_To do_: Print verbatim the lines from the beginning of the entries through the line containing "# Focal point (optional)", both ends included. Pictures should be left out.

(Source texts of formatted documents)
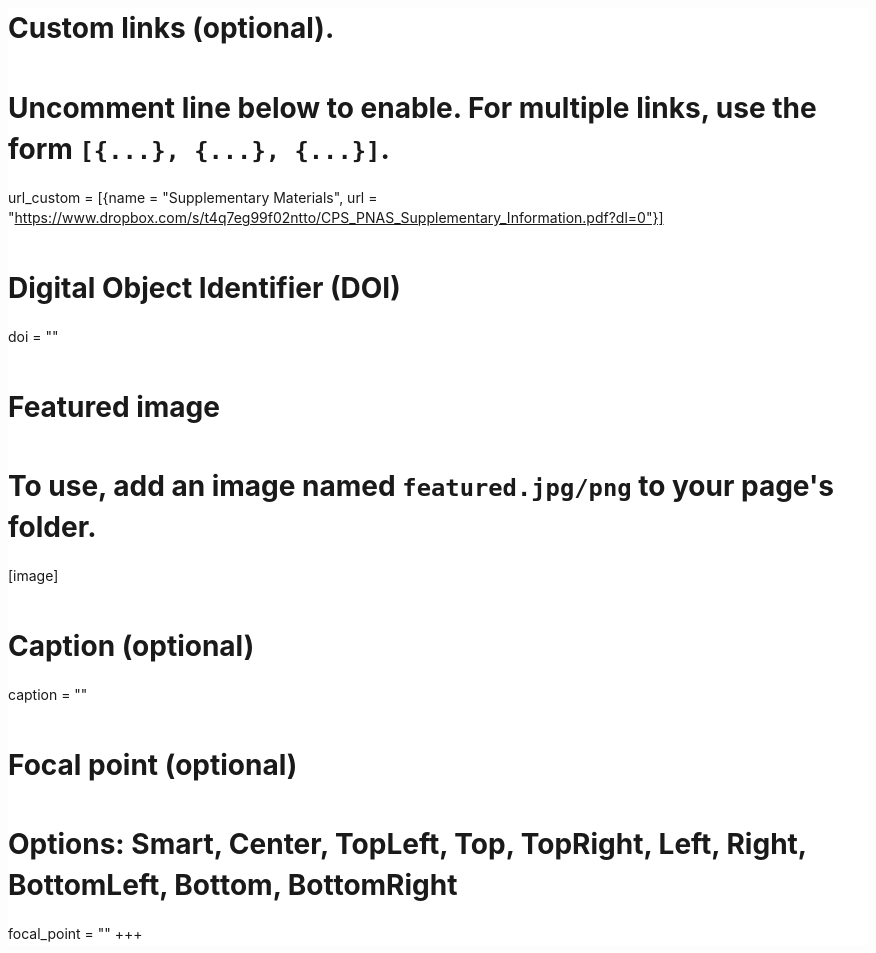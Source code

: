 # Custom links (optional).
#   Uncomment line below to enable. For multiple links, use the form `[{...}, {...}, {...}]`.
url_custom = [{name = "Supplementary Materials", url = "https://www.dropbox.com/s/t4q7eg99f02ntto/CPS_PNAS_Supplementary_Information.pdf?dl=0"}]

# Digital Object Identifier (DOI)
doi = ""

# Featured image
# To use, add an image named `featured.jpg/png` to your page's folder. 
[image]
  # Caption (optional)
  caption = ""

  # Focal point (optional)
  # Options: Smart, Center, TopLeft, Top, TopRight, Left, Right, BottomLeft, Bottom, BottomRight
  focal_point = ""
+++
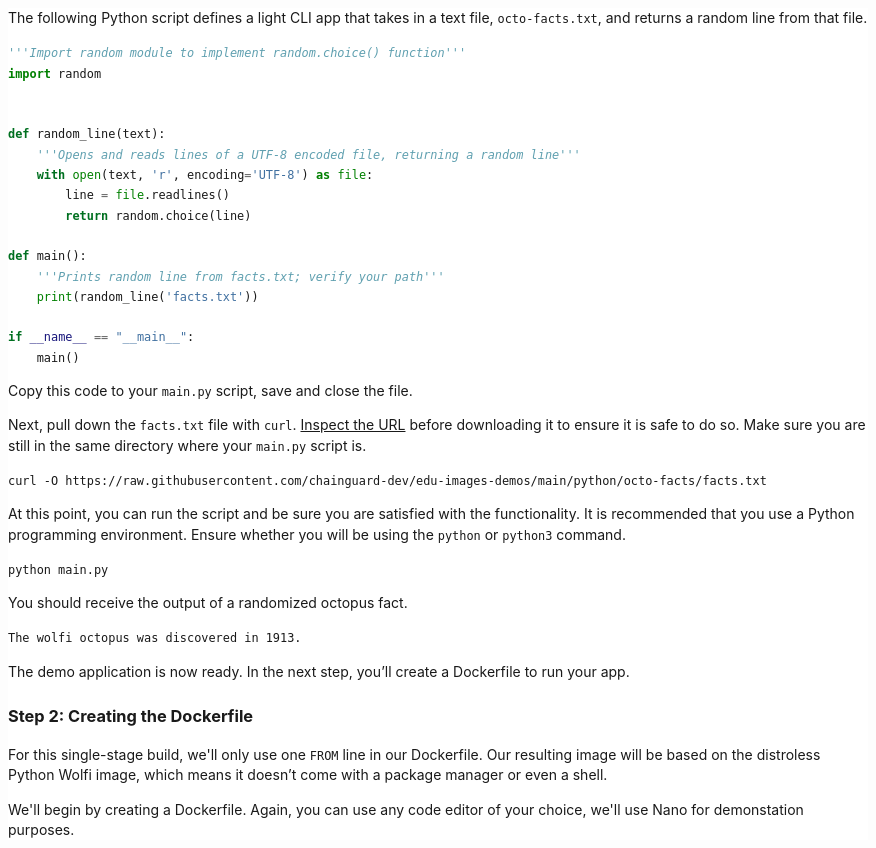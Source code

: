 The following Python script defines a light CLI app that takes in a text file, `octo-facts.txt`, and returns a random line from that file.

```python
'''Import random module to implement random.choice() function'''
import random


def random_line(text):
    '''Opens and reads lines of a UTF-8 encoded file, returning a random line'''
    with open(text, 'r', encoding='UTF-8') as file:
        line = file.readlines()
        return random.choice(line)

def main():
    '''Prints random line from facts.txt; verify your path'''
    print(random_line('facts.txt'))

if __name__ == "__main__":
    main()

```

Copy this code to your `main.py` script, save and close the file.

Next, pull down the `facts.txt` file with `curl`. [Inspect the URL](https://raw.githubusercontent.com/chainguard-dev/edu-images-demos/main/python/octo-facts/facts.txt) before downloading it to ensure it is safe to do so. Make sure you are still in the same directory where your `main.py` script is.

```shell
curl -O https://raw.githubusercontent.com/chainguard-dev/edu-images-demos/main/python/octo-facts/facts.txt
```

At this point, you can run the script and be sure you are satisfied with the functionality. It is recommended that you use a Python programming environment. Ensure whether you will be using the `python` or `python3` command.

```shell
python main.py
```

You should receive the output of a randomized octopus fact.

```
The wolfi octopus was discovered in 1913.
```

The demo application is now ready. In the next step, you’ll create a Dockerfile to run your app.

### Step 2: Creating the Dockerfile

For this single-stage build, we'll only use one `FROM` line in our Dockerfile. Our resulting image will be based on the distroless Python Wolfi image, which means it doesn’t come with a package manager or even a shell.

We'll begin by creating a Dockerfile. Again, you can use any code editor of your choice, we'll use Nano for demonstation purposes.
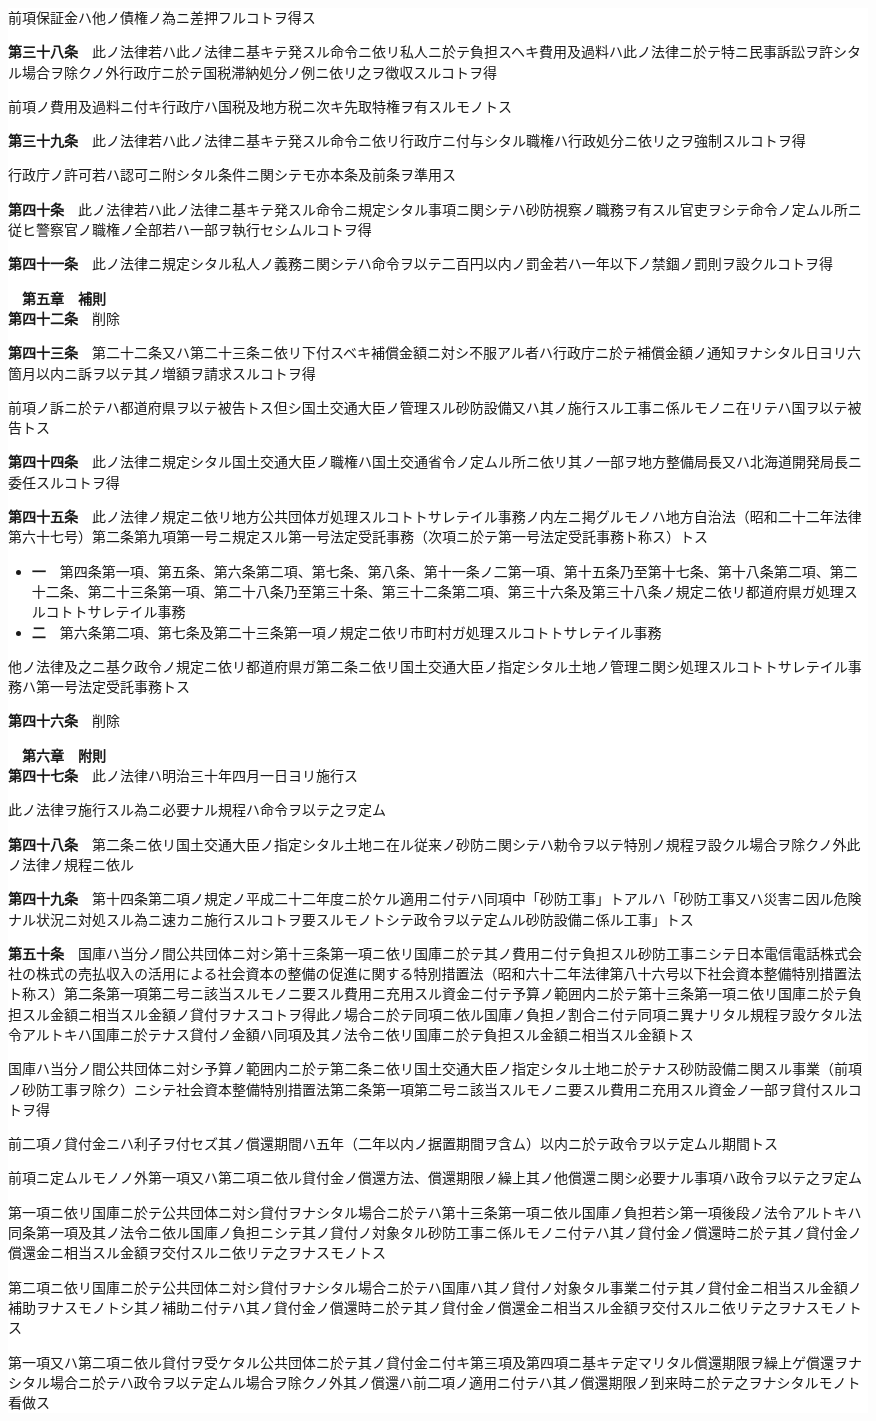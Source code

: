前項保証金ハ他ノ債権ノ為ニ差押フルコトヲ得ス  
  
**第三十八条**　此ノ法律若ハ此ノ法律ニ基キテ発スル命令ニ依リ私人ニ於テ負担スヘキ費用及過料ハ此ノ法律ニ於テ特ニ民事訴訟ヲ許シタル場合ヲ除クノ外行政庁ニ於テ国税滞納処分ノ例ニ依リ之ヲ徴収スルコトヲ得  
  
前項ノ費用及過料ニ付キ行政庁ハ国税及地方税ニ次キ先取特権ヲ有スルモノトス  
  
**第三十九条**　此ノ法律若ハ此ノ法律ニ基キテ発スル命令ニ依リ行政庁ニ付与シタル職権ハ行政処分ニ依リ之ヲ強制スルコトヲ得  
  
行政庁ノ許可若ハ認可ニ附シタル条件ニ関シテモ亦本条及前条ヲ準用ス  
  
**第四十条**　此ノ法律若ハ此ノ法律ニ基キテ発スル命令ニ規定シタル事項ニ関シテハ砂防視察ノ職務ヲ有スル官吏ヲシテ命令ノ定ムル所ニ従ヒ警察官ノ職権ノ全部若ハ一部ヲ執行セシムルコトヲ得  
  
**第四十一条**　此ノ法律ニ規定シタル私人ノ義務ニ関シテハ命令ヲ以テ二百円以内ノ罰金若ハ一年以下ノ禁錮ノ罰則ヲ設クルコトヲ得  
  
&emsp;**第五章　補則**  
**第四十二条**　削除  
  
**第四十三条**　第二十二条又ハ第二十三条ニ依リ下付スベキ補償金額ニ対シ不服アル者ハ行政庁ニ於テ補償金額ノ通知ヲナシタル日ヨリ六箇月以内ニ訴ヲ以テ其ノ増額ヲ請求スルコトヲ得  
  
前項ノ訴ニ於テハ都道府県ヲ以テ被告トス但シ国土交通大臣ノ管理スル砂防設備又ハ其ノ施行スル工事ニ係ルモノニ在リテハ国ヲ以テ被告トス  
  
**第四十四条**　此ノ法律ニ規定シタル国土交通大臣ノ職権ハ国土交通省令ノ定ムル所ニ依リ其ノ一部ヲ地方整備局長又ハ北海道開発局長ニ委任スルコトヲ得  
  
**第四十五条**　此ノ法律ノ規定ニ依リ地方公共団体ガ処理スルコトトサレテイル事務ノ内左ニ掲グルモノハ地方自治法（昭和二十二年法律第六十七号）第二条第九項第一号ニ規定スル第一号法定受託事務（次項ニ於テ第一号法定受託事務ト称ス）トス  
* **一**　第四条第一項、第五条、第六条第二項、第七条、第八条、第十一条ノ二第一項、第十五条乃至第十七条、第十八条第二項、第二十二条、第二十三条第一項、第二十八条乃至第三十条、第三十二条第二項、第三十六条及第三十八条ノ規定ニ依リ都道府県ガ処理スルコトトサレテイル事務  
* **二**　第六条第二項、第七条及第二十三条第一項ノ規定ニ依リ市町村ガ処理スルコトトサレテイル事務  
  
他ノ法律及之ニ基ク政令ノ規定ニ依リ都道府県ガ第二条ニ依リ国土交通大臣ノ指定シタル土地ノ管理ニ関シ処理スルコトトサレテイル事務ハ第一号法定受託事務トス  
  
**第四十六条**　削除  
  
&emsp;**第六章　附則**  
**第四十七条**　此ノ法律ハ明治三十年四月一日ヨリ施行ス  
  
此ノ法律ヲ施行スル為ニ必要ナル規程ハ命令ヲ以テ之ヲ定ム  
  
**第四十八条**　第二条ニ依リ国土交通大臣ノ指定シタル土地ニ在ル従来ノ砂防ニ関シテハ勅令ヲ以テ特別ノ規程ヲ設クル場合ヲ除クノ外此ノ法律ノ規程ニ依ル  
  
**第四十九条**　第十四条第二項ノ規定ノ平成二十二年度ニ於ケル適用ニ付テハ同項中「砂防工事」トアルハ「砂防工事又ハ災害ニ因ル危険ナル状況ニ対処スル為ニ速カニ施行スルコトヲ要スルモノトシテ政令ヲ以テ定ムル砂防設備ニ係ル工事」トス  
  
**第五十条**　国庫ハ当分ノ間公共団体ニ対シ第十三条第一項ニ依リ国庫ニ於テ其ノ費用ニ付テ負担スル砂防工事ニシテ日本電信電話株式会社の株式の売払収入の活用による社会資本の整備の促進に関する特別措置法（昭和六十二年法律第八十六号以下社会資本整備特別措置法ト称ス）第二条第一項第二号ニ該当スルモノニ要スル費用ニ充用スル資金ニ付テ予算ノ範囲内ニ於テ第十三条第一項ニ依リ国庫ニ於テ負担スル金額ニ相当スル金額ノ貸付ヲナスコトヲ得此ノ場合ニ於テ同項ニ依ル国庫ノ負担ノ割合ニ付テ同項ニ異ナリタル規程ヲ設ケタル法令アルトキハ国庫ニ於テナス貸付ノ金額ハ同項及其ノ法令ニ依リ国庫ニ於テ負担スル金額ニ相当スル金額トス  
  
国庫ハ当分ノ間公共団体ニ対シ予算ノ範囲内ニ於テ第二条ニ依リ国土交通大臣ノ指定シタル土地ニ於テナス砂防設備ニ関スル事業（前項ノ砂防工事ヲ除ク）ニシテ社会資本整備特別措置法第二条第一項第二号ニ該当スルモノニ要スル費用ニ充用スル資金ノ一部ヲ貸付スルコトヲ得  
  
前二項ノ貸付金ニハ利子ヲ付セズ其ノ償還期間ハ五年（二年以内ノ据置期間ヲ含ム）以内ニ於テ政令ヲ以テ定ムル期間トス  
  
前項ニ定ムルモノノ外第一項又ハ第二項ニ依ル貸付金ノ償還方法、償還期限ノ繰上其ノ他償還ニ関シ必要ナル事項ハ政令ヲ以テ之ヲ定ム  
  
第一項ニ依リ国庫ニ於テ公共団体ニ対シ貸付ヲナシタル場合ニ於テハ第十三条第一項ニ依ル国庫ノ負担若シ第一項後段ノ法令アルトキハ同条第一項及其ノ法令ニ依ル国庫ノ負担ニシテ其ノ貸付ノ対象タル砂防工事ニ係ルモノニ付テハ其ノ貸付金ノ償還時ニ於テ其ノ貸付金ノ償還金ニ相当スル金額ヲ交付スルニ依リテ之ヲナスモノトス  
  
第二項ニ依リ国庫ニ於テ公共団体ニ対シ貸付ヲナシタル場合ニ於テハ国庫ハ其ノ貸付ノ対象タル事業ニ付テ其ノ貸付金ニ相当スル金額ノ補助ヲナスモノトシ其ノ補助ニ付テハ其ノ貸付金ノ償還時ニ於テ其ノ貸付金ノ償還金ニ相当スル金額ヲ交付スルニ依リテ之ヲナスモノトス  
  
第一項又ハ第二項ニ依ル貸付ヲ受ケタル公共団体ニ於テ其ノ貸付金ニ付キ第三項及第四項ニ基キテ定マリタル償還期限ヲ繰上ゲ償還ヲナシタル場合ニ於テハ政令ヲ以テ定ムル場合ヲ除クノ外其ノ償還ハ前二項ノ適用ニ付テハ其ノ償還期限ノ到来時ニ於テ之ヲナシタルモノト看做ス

_Solved problem_:
Source code

: # Custom links (optional).
#   Uncomment line below to enable. For multiple links, use the form `[{...}, {...}, {...}]`.
url_custom = [{name = "Supplementary Materials", url = "https://www.dropbox.com/s/t4q7eg99f02ntto/CPS_PNAS_Supplementary_Information.pdf?dl=0"}]

# Digital Object Identifier (DOI)
doi = ""

# Featured image
# To use, add an image named `featured.jpg/png` to your page's folder. 
[image]
  # Caption (optional)
  caption = ""

  # Focal point (optional)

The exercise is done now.